# Philips Philishave... anyone use them?



## McClane (Dec 9, 2010)

Just ordered one of these, 



 as I'm trying to tidy my act up, but fed up of hacking myself to death if I can't be arsed to go through the rigmorole of soaking my face for an hour in the bath before wet shaving (gingery beard is obviously very tough).

Had a Braun back in the day about 10 years ago, but this'll be my first foray back into electic shavers for a while, as the old' beard trimmer/stubble look doesn't always cut it.

So, any advocates?

I realise I should've asked this before ordering :lol:


----------



## McClane (Dec 9, 2010)

evening bump?


----------



## id_doug (Apr 6, 2011)

I am afraid to say I have used a 3 headed electric shaver in the past and IMO was terrible! I went back to a more standard Braun shaver and never looked back.

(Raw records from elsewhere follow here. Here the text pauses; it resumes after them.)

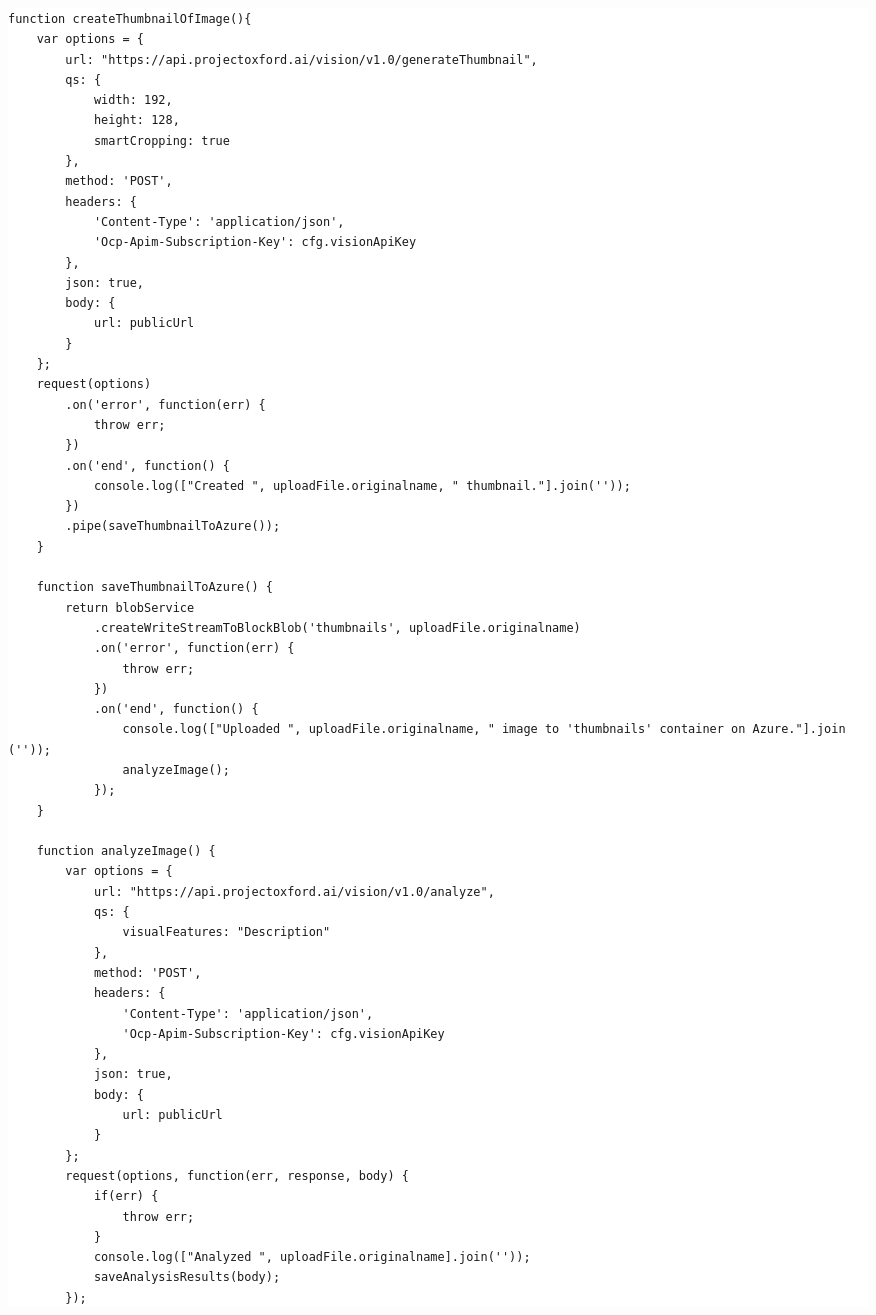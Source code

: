     function createThumbnailOfImage(){
        var options = {
            url: "https://api.projectoxford.ai/vision/v1.0/generateThumbnail",
            qs: {
                width: 192,
                height: 128,
                smartCropping: true
            },
            method: 'POST',
            headers: {
                'Content-Type': 'application/json',
                'Ocp-Apim-Subscription-Key': cfg.visionApiKey
            },
            json: true,
            body: {
                url: publicUrl
            }
        };
        request(options)
            .on('error', function(err) {
                throw err;
            })
            .on('end', function() {
                console.log(["Created ", uploadFile.originalname, " thumbnail."].join(''));
            })
            .pipe(saveThumbnailToAzure());
        }

        function saveThumbnailToAzure() {
            return blobService
                .createWriteStreamToBlockBlob('thumbnails', uploadFile.originalname)
                .on('error', function(err) {
                    throw err;
                })
                .on('end', function() {
                    console.log(["Uploaded ", uploadFile.originalname, " image to 'thumbnails' container on Azure."].join(''));
                    analyzeImage();
                });
        }

        function analyzeImage() {
            var options = {
                url: "https://api.projectoxford.ai/vision/v1.0/analyze",
                qs: {
                    visualFeatures: "Description"
                },
                method: 'POST',
                headers: {
                    'Content-Type': 'application/json',
                    'Ocp-Apim-Subscription-Key': cfg.visionApiKey
                },
                json: true,
                body: {
                    url: publicUrl
                }
            };
            request(options, function(err, response, body) {
                if(err) {
                    throw err;
                }
                console.log(["Analyzed ", uploadFile.originalname].join(''));
                saveAnalysisResults(body);
            });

In saying that though it was the same brand but a different model and it was a few years ago. So yours will hopefully be different.


----------



## McClane (Dec 9, 2010)

id_doug said:


> I am afraid to say I have used a 3 headed electric shaver in the past and IMO was terrible! I went back to a more standard Braun shaver and never looked back.
> 
> In saying that though it was the same brand but a different model and it was a few years ago. So yours will hopefully be different.

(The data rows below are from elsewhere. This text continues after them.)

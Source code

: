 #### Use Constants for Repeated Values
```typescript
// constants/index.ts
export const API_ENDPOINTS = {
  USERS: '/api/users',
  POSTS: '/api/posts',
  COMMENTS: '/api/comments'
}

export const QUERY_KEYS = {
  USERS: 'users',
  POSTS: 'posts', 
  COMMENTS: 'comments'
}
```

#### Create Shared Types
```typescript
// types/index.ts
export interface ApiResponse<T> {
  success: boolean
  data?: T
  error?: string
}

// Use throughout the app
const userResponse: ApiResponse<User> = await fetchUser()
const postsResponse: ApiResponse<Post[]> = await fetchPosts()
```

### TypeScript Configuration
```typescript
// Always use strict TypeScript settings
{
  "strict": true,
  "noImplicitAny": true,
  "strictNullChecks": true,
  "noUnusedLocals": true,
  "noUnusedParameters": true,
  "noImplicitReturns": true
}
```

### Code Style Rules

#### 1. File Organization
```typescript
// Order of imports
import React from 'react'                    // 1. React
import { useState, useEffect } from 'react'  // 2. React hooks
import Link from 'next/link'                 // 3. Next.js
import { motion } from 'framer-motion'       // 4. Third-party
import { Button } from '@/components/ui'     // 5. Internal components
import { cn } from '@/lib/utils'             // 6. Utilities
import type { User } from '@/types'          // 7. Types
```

No worries bud. I've avoided them in the past for that reason and had a braun like you say, but I kinda thought "you'll never know if you don't try", and the reviews they get are really good. Apparently there's a bit of an art to it.

Plus I'm nursing a regrettably sore neckline at the moment after blunting two Rzor (or whatever the company is) blades on my beardy face a few days back. :wall:


----------



## Gruffs (Dec 10, 2007)

Yes

I had the coolskin too.

It is OK if you shave every 1-2 days, any longer than that and it misses bits.

If you have sensative skin, it will take 2 weeks of red-raw pain and in-growing hair spots to get through before it eases up (says give it two weeks in the instructions) and then you have to be very methodical and very careful about how you shave otherwise you'll miss bits. It takes 1/2 an hour to shave too.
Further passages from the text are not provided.